Updated: Friday, 14 February 2014 00:59 | By Agence France-Presse

Shock defeat for Li Na in Doha

Top seed Li Na's eagerly-awaited return to action after her stunning Australian Open triumph last month ended in a bewildering loss to a qualifier in the third round of the Qatar Open.


Shock defeat for Li Na in Doha

Li Na of China poses with the trophy following her victory in the women's singles final at the Australian Open in Melbourne on January 26, 2014 - by Mal Fairclough

The much-celebrated Chinese player appeared to have turned the match around when she came from behind to lead 3-1 in the final set against Petra Cetkowska, a Czech ranked outside the top 100, only to stumble to a 7-6 (7-2), 2-6, 6-4 defeat.

True, Cetkowska has solid attacking ground-strokes which held up well against the forceful Li, and is making her way back from injury having once been in the top 30. She also won their last encounter, more than two years ago.

But Li had so many chances to grab hold of the contest in the final set, holding points for 3-0, 4-1, and 5-3, and was infuriatingly unable to convert any of them.

She also appeared to tire in a two-hour 46-minute tussle full of demanding rallies and emotional twists, and her error ratio soared worryingly as her attacks became less controlled.

Cetkowska admitted that she had tired too, adding: "I somehow just tried to play every single ball, and what has happened is so amazing."

What made the result even more surprising is that Li appeared to have benefitted greatly from a highly-charged moment in the second set when she might have gone a set and a break of serve down.

She swung a ferocious backhand drive close to the baseline, and heard it called out as a lunging Cetkowska managed only to get the edge of her racket to it.

Had that decision stood she would have gone 1-2, 15-40 down, but her appeal to the video review system showed the ball having touched the back edge of the line and the score became 30-all instead.

Cetkowska protested strongly that the out call had come before she had attempted to return the ball, that it had therefore interfered with her stroke, and that the point should be replayed.

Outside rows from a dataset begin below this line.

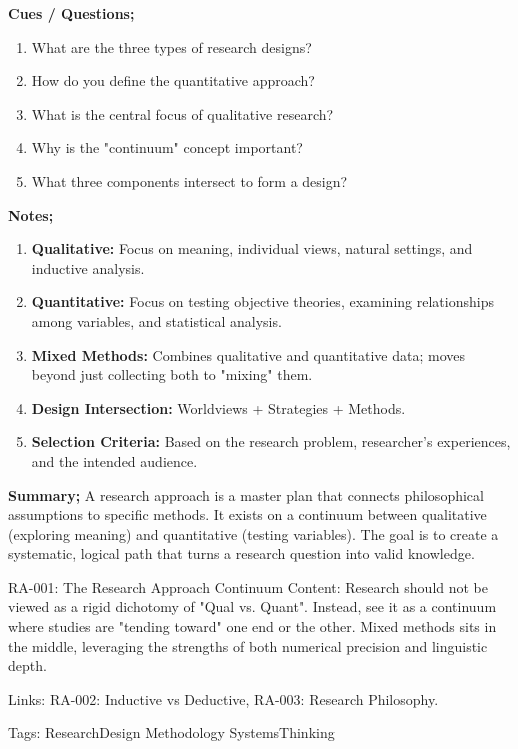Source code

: \documentclass{report}
\begin{document}
\begin{cornellnotes}
    \textbf{Cues / Questions;}
    \begin{enumerate}
        \item What are the three types of research designs?
        \item How do you define the quantitative approach?
        \item What is the central focus of qualitative research?
        \item Why is the "continuum" concept important?
        \item What three components intersect to form a design?
    \end{enumerate}
    \textbf{Notes;}
    \begin{enumerate}
        \item \textbf{Qualitative:} Focus on meaning, individual views, natural settings, and inductive analysis.
        \item \textbf{Quantitative:} Focus on testing objective theories, examining relationships among variables, and statistical analysis.
        \item \textbf{Mixed Methods:} Combines qualitative and quantitative data; moves beyond just collecting both to "mixing" them.
        \item \textbf{Design Intersection:} Worldviews + Strategies + Methods.
        \item \textbf{Selection Criteria:} Based on the research problem, researcher's experiences, and the intended audience.
    \end{enumerate}
    \textbf{Summary;}
    A research approach is a master plan that connects philosophical assumptions to specific methods. It exists on a continuum between qualitative (exploring meaning) and quantitative (testing variables). The goal is to create a systematic, logical path that turns a research question into valid knowledge.
\end{cornellnotes}

\begin{zettelkasteinnotes}
    RA-001: The Research Approach Continuum Content: Research should not be viewed as a rigid dichotomy of "Qual vs. Quant". Instead, see it as a continuum where studies are "tending toward" one end or the other. Mixed methods sits in the middle, leveraging the strengths of both numerical precision and linguistic depth. 
    
    Links: RA-002: Inductive vs Deductive, RA-003: Research Philosophy. 
    
    Tags: ResearchDesign Methodology SystemsThinking
\end{zettelkasteinnotes}
\end{document}
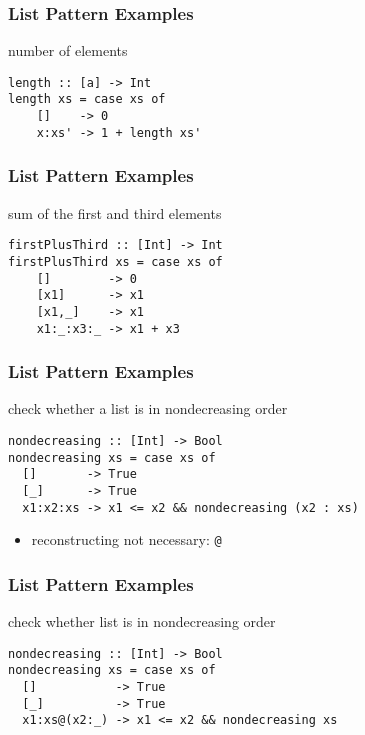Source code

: \documentclass[dvipsnames]{beamer}
\theoremstyle{plain}
\begin{document}
\begin{frame}[fragile]
  \frametitle{List Pattern Examples}

  \begin{exampleblock}{number of elements}
    \begin{lstlisting}[deletekeywords={length}]
length :: [a] -> Int
length xs = case xs of
    []    -> 0
    x:xs' -> 1 + length xs'
    \end{lstlisting}
  \end{exampleblock}
\end{frame}

\begin{frame}[fragile]
  \frametitle{List Pattern Examples}

  \begin{exampleblock}{sum of the first and third elements}
    \begin{lstlisting}
firstPlusThird :: [Int] -> Int
firstPlusThird xs = case xs of
    []        -> 0
    [x1]      -> x1
    [x1,_]    -> x1
    x1:_:x3:_ -> x1 + x3
    \end{lstlisting}
  \end{exampleblock}
\end{frame}

\begin{frame}[fragile]
  \frametitle{List Pattern Examples}

  \begin{exampleblock}{check whether a list is in nondecreasing order}
    \begin{lstlisting}
nondecreasing :: [Int] -> Bool
nondecreasing xs = case xs of
  []       -> True
  [_]      -> True
  x1:x2:xs -> x1 <= x2 && nondecreasing (x2 : xs)
    \end{lstlisting}
  \end{exampleblock}

  \begin{itemize}
    \item reconstructing not necessary: \lstinline|@|
  \end{itemize}
\end{frame}

\begin{frame}[fragile]
  \frametitle{List Pattern Examples}

  \begin{exampleblock}{check whether list is in nondecreasing order}
    \begin{lstlisting}
nondecreasing :: [Int] -> Bool
nondecreasing xs = case xs of
  []           -> True
  [_]          -> True
  x1:xs@(x2:_) -> x1 <= x2 && nondecreasing xs
    \end{lstlisting}
  \end{exampleblock}
\end{frame}
\end{document}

But her case was not strong, and she was overruled, and after Li duly held that service game, the Czech's standard dropped markedly.

Li took seven games in a row, not only levelling the match at a set all, but going a break up in the decider, and changing the ambience of the contest utterly.

But the 31-year-old could not maintain it, and appeared to flag physically.

She ended up uncharacteristically defending in her next service game, and could not hold, and then dropped another service game in which she delivered a double fault.

Amazingly, four games later she was unable to put the ball away from right on top of the net, with Cetkowska making a great guess as to where the smash was going and returning with a winning lob.

She then closed out the match as Li no longer had the capacity to take advantage.

In mitigation Li can point to the windy conditions which make it harder for a risk-taking ball-striker such as herself, and the fact that she needs to use tournaments like this to develop her attacking options for future, bigger battles.

There was consolation for Chinese fans a little later, however, when Peng Shuai became the first Chinese player to top a world ranking.

She and her Taiwanese partner, Hsieh Su-wei, won a first round doubles match 6-2, 6-4 against the Ukrainean-Russian combo of Irina Buryachok and Vitalia Diatchenko, which is enough to take them above the world number one pair, Roberta Vinci and Sara Errani of Italy at the end of the week.